Limits to Growth Redux

Every couple of years, an article comes out reviewing the performance of the World3 model against data, or constructing an alternative, extended model based on World3. Here’s the latest:

Abstract
This study investigates the notion of limits to socioeconomic growth with a specific focus on the role of climate change and the declining quality of fossil fuel reserves. A new system dynamics model has been created. The World Energy Model (WEM) is based on the World3 model (The Limits to Growth, Meadows et al., 2004) with climate change and energy production replacing generic pollution and resources factors. WEM also tracks global population, food production and industrial output out to the year 2100. This paper presents a series of WEM’s projections; each of which represent broad sweeps of what the future may bring. All scenarios project that global industrial output will continue growing until 2100. Scenarios based on current energy trends lead to a 50% increase in the average cost of energy production and 2.4–2.7 °C of global warming by 2100. WEM projects that limiting global warming to 2 °C will reduce the industrial output growth rate by 0.1–0.2%. However, WEM also plots industrial decline by 2150 for cases of uncontrolled climate change or increased population growth. The general behaviour of WEM is far more stable than World3 but its results still support the call for a managed decline in society’s ecological footprint.

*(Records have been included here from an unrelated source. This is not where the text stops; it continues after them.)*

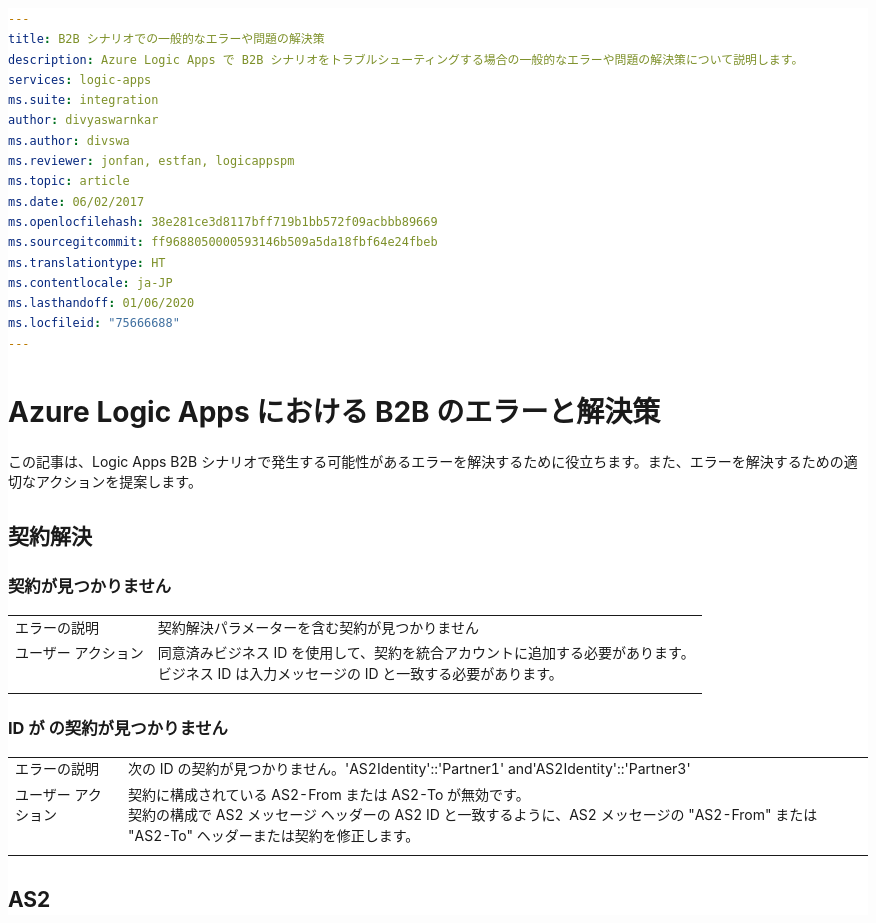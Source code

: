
 ```yaml
---
title: B2B シナリオでの一般的なエラーや問題の解決策
description: Azure Logic Apps で B2B シナリオをトラブルシューティングする場合の一般的なエラーや問題の解決策について説明します。
services: logic-apps
ms.suite: integration
author: divyaswarnkar
ms.author: divswa
ms.reviewer: jonfan, estfan, logicappspm
ms.topic: article
ms.date: 06/02/2017
ms.openlocfilehash: 38e281ce3d8117bff719b1bb572f09acbbb89669
ms.sourcegitcommit: ff9688050000593146b509a5da18fbf64e24fbeb
ms.translationtype: HT
ms.contentlocale: ja-JP
ms.lasthandoff: 01/06/2020
ms.locfileid: "75666688"
---
```

# <a name="b2b-errors-and-solutions-for-azure-logic-apps"></a>Azure Logic Apps における B2B のエラーと解決策

この記事は、Logic Apps B2B シナリオで発生する可能性があるエラーを解決するために役立ちます。また、エラーを解決するための適切なアクションを提案します。

## <a name="agreement-resolution"></a>契約解決

### <a name="no-agreement-found"></a>契約が見つかりません 

|   |   |  
|---|---|
| エラーの説明 | 契約解決パラメーターを含む契約が見つかりません | 
| ユーザー アクション | 同意済みビジネス ID を使用して、契約を統合アカウントに追加する必要があります。 </br>ビジネス ID は入力メッセージの ID と一致する必要があります。 |  
|   |   |

### <a name="no-agreement-found-with-identities"></a>ID が <ID> の契約が見つかりません

|   |   | 
|---|---|
| エラーの説明 | 次の ID の契約が見つかりません。'AS2Identity'::'Partner1' and'AS2Identity'::'Partner3' | 
| ユーザー アクション | 契約に構成されている AS2-From または AS2-To が無効です。 </br>契約の構成で AS2 メッセージ ヘッダーの AS2 ID と一致するように、AS2 メッセージの "AS2-From" または "AS2-To" ヘッダーまたは契約を修正します。 |
|   |   |     

## <a name="as2"></a>AS2
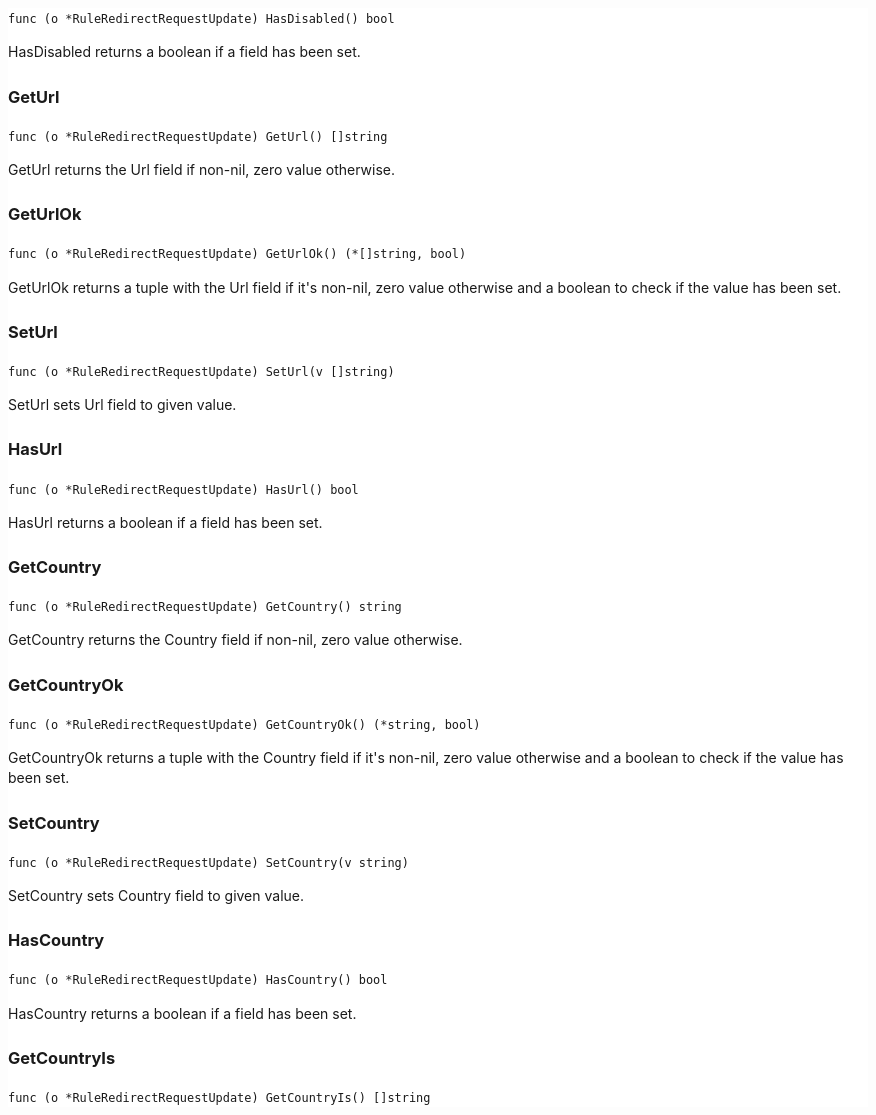 `func (o *RuleRedirectRequestUpdate) HasDisabled() bool`

HasDisabled returns a boolean if a field has been set.

### GetUrl

`func (o *RuleRedirectRequestUpdate) GetUrl() []string`

GetUrl returns the Url field if non-nil, zero value otherwise.

### GetUrlOk

`func (o *RuleRedirectRequestUpdate) GetUrlOk() (*[]string, bool)`

GetUrlOk returns a tuple with the Url field if it's non-nil, zero value otherwise
and a boolean to check if the value has been set.

### SetUrl

`func (o *RuleRedirectRequestUpdate) SetUrl(v []string)`

SetUrl sets Url field to given value.

### HasUrl

`func (o *RuleRedirectRequestUpdate) HasUrl() bool`

HasUrl returns a boolean if a field has been set.

### GetCountry

`func (o *RuleRedirectRequestUpdate) GetCountry() string`

GetCountry returns the Country field if non-nil, zero value otherwise.

### GetCountryOk

`func (o *RuleRedirectRequestUpdate) GetCountryOk() (*string, bool)`

GetCountryOk returns a tuple with the Country field if it's non-nil, zero value otherwise
and a boolean to check if the value has been set.

### SetCountry

`func (o *RuleRedirectRequestUpdate) SetCountry(v string)`

SetCountry sets Country field to given value.

### HasCountry

`func (o *RuleRedirectRequestUpdate) HasCountry() bool`

HasCountry returns a boolean if a field has been set.

### GetCountryIs

`func (o *RuleRedirectRequestUpdate) GetCountryIs() []string`
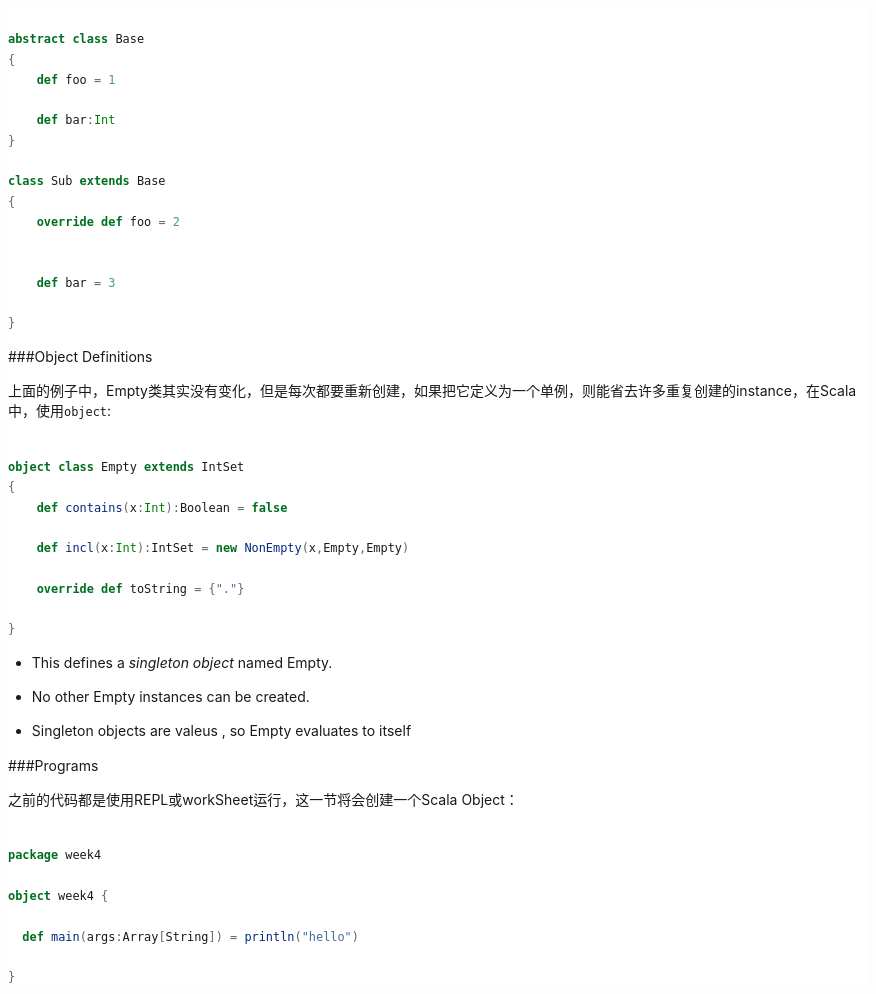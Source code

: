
 ```scala

abstract class Base
{
	def foo = 1
	
	def bar:Int
}

class Sub extends Base
{
	override def foo = 2
	
	
	def bar = 3

}

```

###Object Definitions

上面的例子中，Empty类其实没有变化，但是每次都要重新创建，如果把它定义为一个单例，则能省去许多重复创建的instance，在Scala中，使用`object`:

```scala

object class Empty extends IntSet
{
	def contains(x:Int):Boolean = false
	
	def incl(x:Int):IntSet = new NonEmpty(x,Empty,Empty)
	
	override def toString = {"."}

}

```

- This defines a *singleton object* named Empty.

- No other Empty instances can be created.

- Singleton objects are valeus , so Empty evaluates to itself

###Programs

之前的代码都是使用REPL或workSheet运行，这一节将会创建一个Scala Object：

```scala

package week4

object week4 {

  def main(args:Array[String]) = println("hello")
 
}

```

The new paper puts economic collapse about a century later than it occurred in Limits. But that presumes that the phrase highlighted above is a legitimate simplification: GHGs are the only pollutant, and energy the only resource, that matters. Are we really past the point of concern over PCBs, heavy metals, etc., with all future chemical and genetic technologies free of risk? Well, maybe … (Note that climate integrated assessment models generally indulge in the same assumption.)

But quibbling over dates is to miss a key point of Limits to Growth: the model, and the book, are not about point prediction of collapse in year 20xx. The central message is about a persistent overshoot behavior mode in a system with long delays and finite boundaries, when driven by exponential growth.

We have deliberately omitted the vertical scales and we have made the horizontal time scale somewhat vague because we want to emphasize the general behavior modes of these computer outputs, not the numerical values, which are only approximately known.